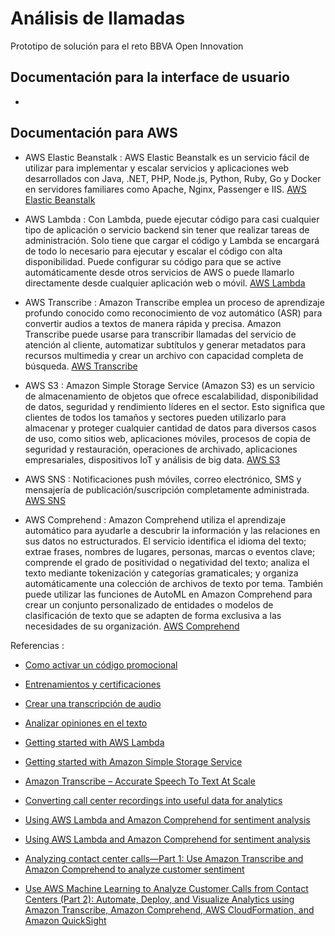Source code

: # Análisis de llamadas

Prototipo de solución para el reto BBVA Open Innovation

## Documentación para la interface de usuario

* 

## Documentación para AWS

* AWS Elastic Beanstalk :
AWS Elastic Beanstalk es un servicio fácil de utilizar para implementar y escalar servicios y aplicaciones web desarrollados con Java, .NET, PHP, Node.js, Python, Ruby, Go y Docker en servidores familiares como Apache, Nginx, Passenger e IIS.
[AWS Elastic Beanstalk](https://aws.amazon.com/es/elasticbeanstalk/?nc2=type_a)

* AWS Lambda :
Con Lambda, puede ejecutar código para casi cualquier tipo de aplicación o servicio backend sin tener que realizar tareas de administración. Solo tiene que cargar el código y Lambda se encargará de todo lo necesario para ejecutar y escalar el código con alta disponibilidad. Puede configurar su código para que se active automáticamente desde otros servicios de AWS o puede llamarlo directamente desde cualquier aplicación web o móvil.
[AWS Lambda](https://aws.amazon.com/es/lambda/?nc2=type_a)

* AWS Transcribe :
Amazon Transcribe emplea un proceso de aprendizaje profundo conocido como reconocimiento de voz automático (ASR) para convertir audios a textos de manera rápida y precisa. Amazon Transcribe puede usarse para transcribir llamadas del servicio de atención al cliente, automatizar subtítulos y generar metadatos para recursos multimedia y crear un archivo con capacidad completa de búsqueda.
[AWS Transcribe](https://aws.amazon.com/es/transcribe/)

* AWS S3 :
Amazon Simple Storage Service (Amazon S3) es un servicio de almacenamiento de objetos que ofrece escalabilidad, disponibilidad de datos, seguridad y rendimiento líderes en el sector. Esto significa que clientes de todos los tamaños y sectores pueden utilizarlo para almacenar y proteger cualquier cantidad de datos para diversos casos de uso, como sitios web, aplicaciones móviles, procesos de copia de seguridad y restauración, operaciones de archivado, aplicaciones empresariales, dispositivos IoT y análisis de big data.
[AWS S3](https://aws.amazon.com/es/s3/)

* AWS SNS :
Notificaciones push móviles, correo electrónico, SMS y mensajería de publicación/suscripción completamente administrada.
[AWS SNS](https://aws.amazon.com/es/sns/?whats-new-cards.sort-by=item.additionalFields.postDateTime&whats-new-cards.sort-order=desc)

* AWS Comprehend :
Amazon Comprehend utiliza el aprendizaje automático para ayudarle a descubrir la información y las relaciones en sus datos no estructurados. El servicio identifica el idioma del texto; extrae frases, nombres de lugares, personas, marcas o eventos clave; comprende el grado de positividad o negatividad del texto; analiza el texto mediante tokenización y categorías gramaticales; y organiza automáticamente una colección de archivos de texto por tema. También puede utilizar las funciones de AutoML en Amazon Comprehend para crear un conjunto personalizado de entidades o modelos de clasificación de texto que se adapten de forma exclusiva a las necesidades de su organización.
[AWS Comprehend](https://aws.amazon.com/es/comprehend/)

Referencias :

* [Como activar un código promocional](https://aws.amazon.com/es/premiumsupport/knowledge-center/add-aws-promotional-code/)

* [Entrenamientos y certificaciones](https://www.aws.training/LearningLibrary?filters=language%3A7&tab=view_all)

* [Crear una transcripción de audio](https://aws.amazon.com/es/getting-started/hands-on/create-audio-transcript-transcribe/)

* [Analizar opiniones en el texto](https://aws.amazon.com/es/getting-started/hands-on/analyze-sentiment-comprehend/)

* [Getting started with AWS Lambda](https://docs.aws.amazon.com/lambda/latest/dg/getting-started.html)

* [Getting started with Amazon Simple Storage Service](https://docs.aws.amazon.com/AmazonS3/latest/gsg/GetStartedWithS3.html)

* [Amazon Transcribe – Accurate Speech To Text At Scale](https://aws.amazon.com/es/blogs/aws/amazon-transcribe-scalable-and-accurate-automatic-speech-recognition/)

* [Converting call center recordings into useful data for analytics](https://aws.amazon.com/es/blogs/compute/converting-call-center-recordings-into-useful-data-for-analytics/)

* [Using AWS Lambda and Amazon Comprehend for sentiment analysis](https://aws.amazon.com/es/blogs/compute/using-aws-lambda-and-amazon-comprehend-for-sentiment-analysis/)

* [Using AWS Lambda and Amazon Comprehend for sentiment analysis](https://aws.amazon.com/es/blogs/compute/using-aws-lambda-and-amazon-comprehend-for-sentiment-analysis/)

* [Analyzing contact center calls—Part 1: Use Amazon Transcribe and Amazon Comprehend to analyze customer sentiment](https://aws.amazon.com/es/blogs/machine-learning/analyzing-contact-center-calls-part-1-use-amazon-transcribe-and-amazon-comprehend-to-analyze-customer-sentiment/)

* [Use AWS Machine Learning to Analyze Customer Calls from Contact Centers (Part 2): Automate, Deploy, and Visualize Analytics using Amazon Transcribe, Amazon Comprehend, AWS CloudFormation, and Amazon QuickSight](https://aws.amazon.com/es/blogs/machine-learning/use-aws-machine-learning-to-analyze-customer-calls-from-contact-centers-part-2-automate-deploy-and-visualize-analytics-using-amazon-transcribe-amazon-comprehend-aws-cloudformation-and-amazon-q/)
- - -
◆ TASK OBJECTIVE:
Retype all the data exactly. Omit pictures.

◆ FINISHED EXERCISE:
Source code

: # Análisis de llamadas

Prototipo de solución para el reto BBVA Open Innovation

## Documentación para la interface de usuario

* 

## Documentación para AWS

* AWS Elastic Beanstalk :
AWS Elastic Beanstalk es un servicio fácil de utilizar para implementar y escalar servicios y aplicaciones web desarrollados con Java, .NET, PHP, Node.js, Python, Ruby, Go y Docker en servidores familiares como Apache, Nginx, Passenger e IIS.
[AWS Elastic Beanstalk](https://aws.amazon.com/es/elasticbeanstalk/?nc2=type_a)

* AWS Lambda :
Con Lambda, puede ejecutar código para casi cualquier tipo de aplicación o servicio backend sin tener que realizar tareas de administración. Solo tiene que cargar el código y Lambda se encargará de todo lo necesario para ejecutar y escalar el código con alta disponibilidad. Puede configurar su código para que se active automáticamente desde otros servicios de AWS o puede llamarlo directamente desde cualquier aplicación web o móvil.
[AWS Lambda](https://aws.amazon.com/es/lambda/?nc2=type_a)

* AWS Transcribe :
Amazon Transcribe emplea un proceso de aprendizaje profundo conocido como reconocimiento de voz automático (ASR) para convertir audios a textos de manera rápida y precisa. Amazon Transcribe puede usarse para transcribir llamadas del servicio de atención al cliente, automatizar subtítulos y generar metadatos para recursos multimedia y crear un archivo con capacidad completa de búsqueda.
[AWS Transcribe](https://aws.amazon.com/es/transcribe/)

* AWS S3 :
Amazon Simple Storage Service (Amazon S3) es un servicio de almacenamiento de objetos que ofrece escalabilidad, disponibilidad de datos, seguridad y rendimiento líderes en el sector. Esto significa que clientes de todos los tamaños y sectores pueden utilizarlo para almacenar y proteger cualquier cantidad de datos para diversos casos de uso, como sitios web, aplicaciones móviles, procesos de copia de seguridad y restauración, operaciones de archivado, aplicaciones empresariales, dispositivos IoT y análisis de big data.
[AWS S3](https://aws.amazon.com/es/s3/)

* AWS SNS :
Notificaciones push móviles, correo electrónico, SMS y mensajería de publicación/suscripción completamente administrada.
[AWS SNS](https://aws.amazon.com/es/sns/?whats-new-cards.sort-by=item.additionalFields.postDateTime&whats-new-cards.sort-order=desc)

* AWS Comprehend :
Amazon Comprehend utiliza el aprendizaje automático para ayudarle a descubrir la información y las relaciones en sus datos no estructurados. El servicio identifica el idioma del texto; extrae frases, nombres de lugares, personas, marcas o eventos clave; comprende el grado de positividad o negatividad del texto; analiza el texto mediante tokenización y categorías gramaticales; y organiza automáticamente una colección de archivos de texto por tema. También puede utilizar las funciones de AutoML en Amazon Comprehend para crear un conjunto personalizado de entidades o modelos de clasificación de texto que se adapten de forma exclusiva a las necesidades de su organización.
[AWS Comprehend](https://aws.amazon.com/es/comprehend/)

Referencias :

* [Como activar un código promocional](https://aws.amazon.com/es/premiumsupport/knowledge-center/add-aws-promotional-code/)

* [Entrenamientos y certificaciones](https://www.aws.training/LearningLibrary?filters=language%3A7&tab=view_all)

* [Crear una transcripción de audio](https://aws.amazon.com/es/getting-started/hands-on/create-audio-transcript-transcribe/)

* [Analizar opiniones en el texto](https://aws.amazon.com/es/getting-started/hands-on/analyze-sentiment-comprehend/)

* [Getting started with AWS Lambda](https://docs.aws.amazon.com/lambda/latest/dg/getting-started.html)

* [Getting started with Amazon Simple Storage Service](https://docs.aws.amazon.com/AmazonS3/latest/gsg/GetStartedWithS3.html)

* [Amazon Transcribe – Accurate Speech To Text At Scale](https://aws.amazon.com/es/blogs/aws/amazon-transcribe-scalable-and-accurate-automatic-speech-recognition/)

* [Converting call center recordings into useful data for analytics](https://aws.amazon.com/es/blogs/compute/converting-call-center-recordings-into-useful-data-for-analytics/)

* [Using AWS Lambda and Amazon Comprehend for sentiment analysis](https://aws.amazon.com/es/blogs/compute/using-aws-lambda-and-amazon-comprehend-for-sentiment-analysis/)

* [Using AWS Lambda and Amazon Comprehend for sentiment analysis](https://aws.amazon.com/es/blogs/compute/using-aws-lambda-and-amazon-comprehend-for-sentiment-analysis/)

* [Analyzing contact center calls—Part 1: Use Amazon Transcribe and Amazon Comprehend to analyze customer sentiment](https://aws.amazon.com/es/blogs/machine-learning/analyzing-contact-center-calls-part-1-use-amazon-transcribe-and-amazon-comprehend-to-analyze-customer-sentiment/)

* [Use AWS Machine Learning to Analyze Customer Calls from Contact Centers (Part 2): Automate, Deploy, and Visualize Analytics using Amazon Transcribe, Amazon Comprehend, AWS CloudFormation, and Amazon QuickSight](https://aws.amazon.com/es/blogs/machine-learning/use-aws-machine-learning-to-analyze-customer-calls-from-contact-centers-part-2-automate-deploy-and-visualize-analytics-using-amazon-transcribe-amazon-comprehend-aws-cloudformation-and-amazon-q/)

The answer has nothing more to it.